Stored data entries:
= Beginning of Section =

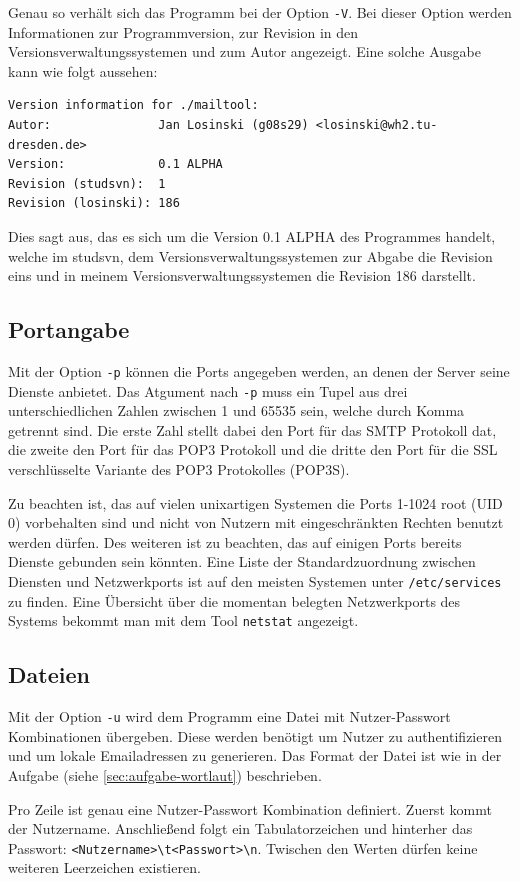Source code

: \documentclass[final,a4paper,11pt,notitlepage,halfparskip]{scrreprt}
\begin{document}
Genau so verhält sich das Programm bei der Option \texttt{-V}. Bei dieser Option
werden Informationen zur Programmversion, zur Revision in den
Versionsverwaltungssystemen und zum Autor angezeigt. Eine solche Ausgabe kann
wie folgt aussehen:
\begin{verbatim}
Version information for ./mailtool:
Autor:               Jan Losinski (g08s29) <losinski@wh2.tu-dresden.de>
Version:             0.1 ALPHA
Revision (studsvn):  1
Revision (losinski): 186
\end{verbatim}
Dies sagt aus, das es sich um die Version 0.1 ALPHA des Programmes handelt,
welche im studsvn, dem Versionsverwaltungssystemen zur Abgabe die Revision eins 
und in meinem Versionsverwaltungssystemen die Revision 186 darstellt.

\subsection{Portangabe}
Mit der Option \texttt{-p} können die Ports angegeben werden, an denen der
Server seine Dienste anbietet. Das Atgument nach \texttt{-p} muss ein Tupel aus
drei unterschiedlichen Zahlen zwischen 1 und 65535 sein, welche durch Komma
getrennt sind. Die erste Zahl stellt dabei den Port für das SMTP Protokoll dat,
die zweite den Port für das POP3 Protokoll und die dritte den Port für die SSL
verschlüsselte Variante des POP3 Protokolles (POP3S). 

Zu beachten ist, das auf vielen unixartigen Systemen die Ports 1-1024 root (UID 
0) vorbehalten sind und nicht von Nutzern mit eingeschränkten Rechten benutzt 
werden dürfen. Des weiteren ist zu beachten, das auf einigen Ports bereits 
Dienste gebunden sein könnten. Eine Liste der Standardzuordnung zwischen 
Diensten und Netzwerkports ist auf den meisten Systemen unter
\texttt{/etc/services} zu finden. Eine Übersicht über die momentan belegten
Netzwerkports des Systems bekommt man mit dem Tool \texttt{netstat} angezeigt.

\subsection{Dateien}
Mit der Option \texttt{-u} wird dem Programm eine Datei mit Nutzer-Passwort
Kombinationen übergeben. Diese werden benötigt um Nutzer zu authentifizieren und
um lokale Emailadressen zu generieren. Das Format der Datei ist wie in der
Aufgabe (siehe \ref{sec:aufgabe-wortlaut}) beschrieben. 

Pro Zeile ist genau eine Nutzer-Passwort Kombination definiert. Zuerst kommt der
Nutzername. Anschließend folgt ein Tabulatorzeichen und hinterher das Passwort:
\texttt{<Nutzername>\textbackslash t<Passwort>\textbackslash n}. Twischen den
Werten dürfen keine weiteren Leerzeichen existieren.
\end{document}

= End of Section =

## Task goal
Return exactly the run of lines that opens with the one containing "Losinski (g08s29) <losinski@wh2.tu-dresden.de>" and closes with the last line of the records above.

## Written reply
Autor:               Jan Losinski (g08s29) <losinski@wh2.tu-dresden.de>
Version:             0.1 ALPHA
Revision (studsvn):  1
Revision (losinski): 186
\end{verbatim}
Dies sagt aus, das es sich um die Version 0.1 ALPHA des Programmes handelt,
welche im studsvn, dem Versionsverwaltungssystemen zur Abgabe die Revision eins 
und in meinem Versionsverwaltungssystemen die Revision 186 darstellt.

\subsection{Portangabe}
Mit der Option \texttt{-p} können die Ports angegeben werden, an denen der
Server seine Dienste anbietet. Das Atgument nach \texttt{-p} muss ein Tupel aus
drei unterschiedlichen Zahlen zwischen 1 und 65535 sein, welche durch Komma
getrennt sind. Die erste Zahl stellt dabei den Port für das SMTP Protokoll dat,
die zweite den Port für das POP3 Protokoll und die dritte den Port für die SSL
verschlüsselte Variante des POP3 Protokolles (POP3S). 

Zu beachten ist, das auf vielen unixartigen Systemen die Ports 1-1024 root (UID 
0) vorbehalten sind und nicht von Nutzern mit eingeschränkten Rechten benutzt 
werden dürfen. Des weiteren ist zu beachten, das auf einigen Ports bereits 
Dienste gebunden sein könnten. Eine Liste der Standardzuordnung zwischen 
Diensten und Netzwerkports ist auf den meisten Systemen unter
\texttt{/etc/services} zu finden. Eine Übersicht über die momentan belegten
Netzwerkports des Systems bekommt man mit dem Tool \texttt{netstat} angezeigt.

\subsection{Dateien}
Mit der Option \texttt{-u} wird dem Programm eine Datei mit Nutzer-Passwort
Kombinationen übergeben. Diese werden benötigt um Nutzer zu authentifizieren und
um lokale Emailadressen zu generieren. Das Format der Datei ist wie in der
Aufgabe (siehe \ref{sec:aufgabe-wortlaut}) beschrieben. 

Pro Zeile ist genau eine Nutzer-Passwort Kombination definiert. Zuerst kommt der
Nutzername. Anschließend folgt ein Tabulatorzeichen und hinterher das Passwort:
\texttt{<Nutzername>\textbackslash t<Passwort>\textbackslash n}. Twischen den
Werten dürfen keine weiteren Leerzeichen existieren.
\end{document}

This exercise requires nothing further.